[Entries taken from a collection]
-=-=-=-=-
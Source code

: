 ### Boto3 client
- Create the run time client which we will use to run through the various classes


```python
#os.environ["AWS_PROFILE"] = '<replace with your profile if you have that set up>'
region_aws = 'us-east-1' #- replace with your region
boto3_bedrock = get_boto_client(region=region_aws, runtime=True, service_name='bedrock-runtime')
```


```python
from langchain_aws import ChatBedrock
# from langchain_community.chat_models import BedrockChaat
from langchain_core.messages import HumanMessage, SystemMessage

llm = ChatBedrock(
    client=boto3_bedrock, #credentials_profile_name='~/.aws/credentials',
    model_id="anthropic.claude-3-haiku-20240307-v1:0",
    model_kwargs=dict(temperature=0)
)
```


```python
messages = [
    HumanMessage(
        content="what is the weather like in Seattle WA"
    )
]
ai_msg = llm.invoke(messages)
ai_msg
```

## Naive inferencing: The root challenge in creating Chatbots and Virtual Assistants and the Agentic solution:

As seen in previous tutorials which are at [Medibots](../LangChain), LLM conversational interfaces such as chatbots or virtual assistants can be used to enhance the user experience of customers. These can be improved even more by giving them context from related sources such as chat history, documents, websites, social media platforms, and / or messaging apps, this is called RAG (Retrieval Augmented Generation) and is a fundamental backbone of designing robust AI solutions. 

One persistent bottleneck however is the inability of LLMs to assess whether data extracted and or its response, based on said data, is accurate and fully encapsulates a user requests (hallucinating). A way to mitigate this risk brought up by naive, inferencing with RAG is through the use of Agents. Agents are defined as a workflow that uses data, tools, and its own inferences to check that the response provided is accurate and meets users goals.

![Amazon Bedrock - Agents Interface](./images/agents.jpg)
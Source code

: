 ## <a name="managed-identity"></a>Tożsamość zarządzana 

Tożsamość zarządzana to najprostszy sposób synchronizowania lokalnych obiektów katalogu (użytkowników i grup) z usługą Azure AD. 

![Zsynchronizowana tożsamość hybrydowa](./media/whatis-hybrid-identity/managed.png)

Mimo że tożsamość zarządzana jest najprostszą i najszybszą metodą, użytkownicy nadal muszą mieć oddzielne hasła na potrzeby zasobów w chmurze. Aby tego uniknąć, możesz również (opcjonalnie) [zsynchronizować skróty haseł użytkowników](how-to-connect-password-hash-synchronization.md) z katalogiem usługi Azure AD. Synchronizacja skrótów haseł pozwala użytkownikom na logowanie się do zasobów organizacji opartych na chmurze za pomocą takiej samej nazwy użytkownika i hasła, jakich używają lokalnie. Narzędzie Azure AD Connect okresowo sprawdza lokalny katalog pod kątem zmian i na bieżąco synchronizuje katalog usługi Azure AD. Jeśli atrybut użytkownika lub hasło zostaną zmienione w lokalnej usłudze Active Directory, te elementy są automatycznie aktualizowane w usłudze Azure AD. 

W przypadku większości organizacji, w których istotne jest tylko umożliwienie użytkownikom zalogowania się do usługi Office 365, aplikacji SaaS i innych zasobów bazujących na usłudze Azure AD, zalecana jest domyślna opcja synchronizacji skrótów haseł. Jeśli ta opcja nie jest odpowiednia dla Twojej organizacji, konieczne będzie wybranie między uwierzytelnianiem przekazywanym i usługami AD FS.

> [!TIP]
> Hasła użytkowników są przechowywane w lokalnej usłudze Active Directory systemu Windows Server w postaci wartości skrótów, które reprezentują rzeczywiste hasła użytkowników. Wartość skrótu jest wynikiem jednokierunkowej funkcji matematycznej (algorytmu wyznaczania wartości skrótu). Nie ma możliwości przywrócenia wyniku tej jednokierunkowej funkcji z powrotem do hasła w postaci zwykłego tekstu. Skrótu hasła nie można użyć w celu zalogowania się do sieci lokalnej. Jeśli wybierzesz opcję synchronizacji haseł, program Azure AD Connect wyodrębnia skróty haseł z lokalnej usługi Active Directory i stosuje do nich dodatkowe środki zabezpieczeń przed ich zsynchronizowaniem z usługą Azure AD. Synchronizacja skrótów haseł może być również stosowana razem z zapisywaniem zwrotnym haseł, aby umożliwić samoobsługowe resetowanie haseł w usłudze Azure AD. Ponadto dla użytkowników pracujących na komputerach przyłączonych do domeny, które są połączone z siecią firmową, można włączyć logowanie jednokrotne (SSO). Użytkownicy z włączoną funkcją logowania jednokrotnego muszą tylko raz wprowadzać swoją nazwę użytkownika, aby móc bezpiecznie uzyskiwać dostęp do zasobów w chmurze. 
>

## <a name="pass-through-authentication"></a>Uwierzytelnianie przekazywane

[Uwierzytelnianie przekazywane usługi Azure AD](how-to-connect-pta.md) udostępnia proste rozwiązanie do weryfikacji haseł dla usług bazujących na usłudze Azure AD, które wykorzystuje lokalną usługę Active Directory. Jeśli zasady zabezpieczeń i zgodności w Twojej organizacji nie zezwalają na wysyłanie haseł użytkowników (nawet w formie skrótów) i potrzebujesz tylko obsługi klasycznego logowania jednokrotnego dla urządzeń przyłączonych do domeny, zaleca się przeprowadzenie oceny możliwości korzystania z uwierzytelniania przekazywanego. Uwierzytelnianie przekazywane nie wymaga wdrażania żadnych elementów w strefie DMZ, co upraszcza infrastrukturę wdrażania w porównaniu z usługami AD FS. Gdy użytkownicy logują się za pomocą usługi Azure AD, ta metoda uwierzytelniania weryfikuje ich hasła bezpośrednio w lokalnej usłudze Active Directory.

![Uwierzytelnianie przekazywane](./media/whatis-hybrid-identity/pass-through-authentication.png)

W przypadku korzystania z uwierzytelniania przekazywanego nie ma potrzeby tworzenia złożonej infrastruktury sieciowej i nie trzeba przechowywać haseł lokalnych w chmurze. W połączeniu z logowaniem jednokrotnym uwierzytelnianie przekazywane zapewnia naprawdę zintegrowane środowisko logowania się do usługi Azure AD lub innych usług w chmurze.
-=-=-=-=-
Work instruction ▸
Find each line above that contains "identity", and copy those lines.

Expected output ▸
: ## <a name="managed-identity"></a>Tożsamość zarządzana 
![Zsynchronizowana tożsamość hybrydowa](./media/whatis-hybrid-identity/managed.png)
![Uwierzytelnianie przekazywane](./media/whatis-hybrid-identity/pass-through-authentication.png)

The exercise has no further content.